I'll look into that tonight..

D

----------

## bunsen

I'd consider a firewall or something. While viruses seem to be a much smaller direct threat to *n*x, an infected machine on the same network can become a local source of network attacks. Of course attacks are attacks and the traffic will still exist, but  some care in that respect might save some grief in future. 

At work, on a linux box surrounded by Win2k boxes, I occasionally notice the effects of a virus-infected machine attacking my port 80. NFS might be a less likely target.

Just an idea.

----------

## fatshady

I'm behind a router/firewall for my b/band connection so that shouldn't be a problem. I have only opened ports on the router I want (like 22, and 80)...

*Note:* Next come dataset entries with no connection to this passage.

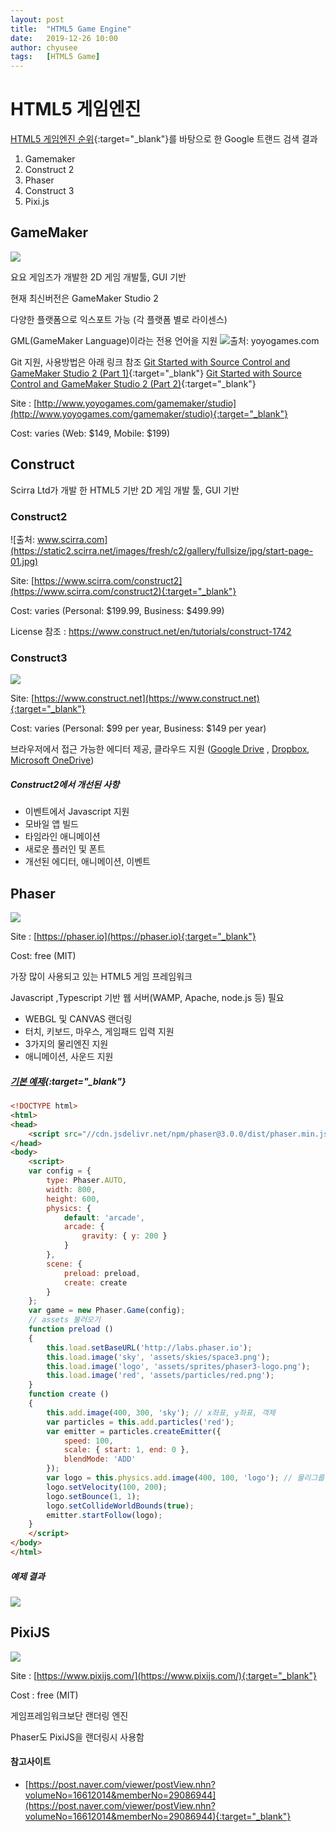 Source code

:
 ```yaml
---
layout: post
title:  "HTML5 Game Engine"
date:   2019-12-26 10:00
author: chyusee
tags:   [HTML5 Game]
---
```


# HTML5 게임엔진

[HTML5  게임엔진 순위](https://html5gameengine.com){:target="_blank"}를 바탕으로 한 Google 트랜드 검색 결과

1. Gamemaker
2. Construct 2
3. Phaser
4. Construct 3
5. Pixi.js

<script type="text/javascript" src="https://ssl.gstatic.com/trends_nrtr/2051_RC11/embed_loader.js"></script> <script type="text/javascript"> trends.embed.renderExploreWidget("TIMESERIES", {"comparisonItem":[{"keyword":"/g/11f2gsc5yy","geo":"","time":"today 12-m"},{"keyword":"/m/02ph70","geo":"","time":"today 12-m"},{"keyword":"/m/0h3nys_","geo":"","time":"today 12-m"},{"keyword":"Construct 3","geo":"","time":"today 12-m"},{"keyword":"/g/11cjpdt99g","geo":"","time":"today 12-m"}],"category":0,"property":""}, {"exploreQuery":"q=%2Fg%2F11f2gsc5yy,%2Fm%2F02ph70,%2Fm%2F0h3nys_,Construct%203,%2Fg%2F11cjpdt99g&date=today 12-m,today 12-m,today 12-m,today 12-m,today 12-m","guestPath":"https://trends.google.co.kr:443/trends/embed/"}); </script> 


## GameMaker
![](/files/posts/201912/191226_GameMaker.jpg)

요요 게임즈가 개발한 2D 게임 개발툴, GUI 기반

현재 최신버전은 GameMaker Studio 2

다양한 플랫폼으로 익스포트 가능 (각 플랫폼 별로 라이센스)

GML(GameMaker Language)이라는 전용 언어을 지원
![출처: yoyogames.com](https://docs2.yoyogames.com/source/_build/3_scripting/3_gml_overview/images/programexample.png)

Git 지원, 사용방법은 아래 링크 참조
[Git Started with Source Control and GameMaker Studio 2 (Part 1)](https://developer.amazon.com/blogs/appstore/post/d7cfe367-188e-4c89-98b2-1cdeef0c34ab/git-started-with-source-control-and-gamemaker-studio-2-part-1){:target="_blank"}
[Git Started with Source Control and GameMaker Studio 2 (Part 2)](https://developer.amazon.com/blogs/appstore/post/3e78a547-3ea4-459f-9131-43ae6e235892/git-started-with-source-control-and-gamemaker-studio-2-part-2){:target="_blank"}

Site : [http://www.yoyogames.com/gamemaker/studio](http://www.yoyogames.com/gamemaker/studio){:target="_blank"}

Cost: varies (Web: $149, Mobile: $199)



## Construct
Scirra Ltd가 개발 한 HTML5 기반 2D 게임 개발 툴, GUI 기반


### Construct2 

![출처: www.scirra.com](https://static2.scirra.net/images/fresh/c2/gallery/fullsize/jpg/start-page-01.jpg)

Site: [https://www.scirra.com/construct2](https://www.scirra.com/construct2){:target="_blank"}

Cost: varies (Personal: $199.99, Business: $499.99)

License 참조 : https://www.construct.net/en/tutorials/construct-1742


### Construct3

![](/files/posts/201912/191226_Construct_3.jpg)

Site: [https://www.construct.net](https://www.construct.net){:target="_blank"}

Cost: varies (Personal: $99 per year, Business: $149 per year)

브라우저에서 접근 가능한 에디터 제공, 클라우드 지원 ([Google Drive](https://www.construct.net/out?u=https%3a%2f%2fwww.google.com%2fdrive) , [Dropbox](https://www.construct.net/out?u=https%3a%2f%2fwww.dropbox.com%2f), [Microsoft OneDrive](https://www.construct.net/out?u=https%3a%2f%2fonedrive.live.com%2f))

##### Construct2에서 개선된 사항
- 이벤트에서 Javascript  지원
- 모바일 앱 빌드
- 타임라인 애니메이션
- 새로운 플러인 및 폰트
- 개선된 에디터, 애니메이션, 이벤트



## Phaser

![](/files/posts/201912/191226_Phaser.jpg)

Site : [https://phaser.io](https://phaser.io){:target="_blank"}

Cost: free (MIT)

가장 많이 사용되고 있는 HTML5 게임 프레임워크 

Javascript ,Typescript 기반
웹 서버(WAMP, Apache, node.js 등) 필요

- WEBGL 및 CANVAS 랜더링
- 터치, 키보드, 마우스, 게임패드 입력 지원
- 3가지의 물리엔진 지원
- 애니메이션, 사운드 지원

##### [기본 예제](https://phaser.io/tutorials/making-your-first-phaser-3-game){:target="_blank"}
```html
<!DOCTYPE html>
<html>
<head>
    <script src="//cdn.jsdelivr.net/npm/phaser@3.0.0/dist/phaser.min.js"></script>
</head>
<body>
    <script>
    var config = {
        type: Phaser.AUTO,
        width: 800,
        height: 600,
        physics: {
            default: 'arcade',
            arcade: {
                gravity: { y: 200 }
            }
        },
        scene: {
            preload: preload,
            create: create
        }
    };
    var game = new Phaser.Game(config);
    // assets 불러오기
    function preload ()
    {
        this.load.setBaseURL('http://labs.phaser.io');
        this.load.image('sky', 'assets/skies/space3.png');
        this.load.image('logo', 'assets/sprites/phaser3-logo.png');
        this.load.image('red', 'assets/particles/red.png');
    }
    function create ()
    {
        this.add.image(400, 300, 'sky'); // x좌표, y좌표, 객체
        var particles = this.add.particles('red');
        var emitter = particles.createEmitter({
            speed: 100,
            scale: { start: 1, end: 0 },
            blendMode: 'ADD'
        });
        var logo = this.physics.add.image(400, 100, 'logo'); // 물리그룹 생성
        logo.setVelocity(100, 200);
        logo.setBounce(1, 1);
        logo.setCollideWorldBounds(true);
        emitter.startFollow(logo);
    }
    </script>
</body>
</html>
```

##### 예제 결과
![](https://phaser.io/images/github/300/sample1.png)


## PixiJS

![](/files/posts/201912/191226_PixiJS.jpg)

Site : [https://www.pixijs.com/](https://www.pixijs.com/){:target="_blank"}

Cost : free (MIT)

게임프레임워크보단 랜더링 엔진

Phaser도 PixiJS을 랜더링시 사용함


#### 참고사이트
- [https://post.naver.com/viewer/postView.nhn?volumeNo=16612014&memberNo=29086944](https://post.naver.com/viewer/postView.nhn?volumeNo=16612014&memberNo=29086944){:target="_blank"}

It should be OK, although there is new firmware out, and I am a little dubious about updating, cos you can be sure that when it is half way through the power will dies and the router will become useless!!

----------

## bunsen

I was thinking of between the win2k box and the NFS server really. The firewall might separate your NFS from the wild outdoors, but if a virus infected system lives behind the firewall, what protects yor NFS then? 

Maybe I'm a bit paranoid.

And, how come monosyllabic has five syllables?

----------

## fatshady

The win2k machine should be fine - I keep it up-todate for her...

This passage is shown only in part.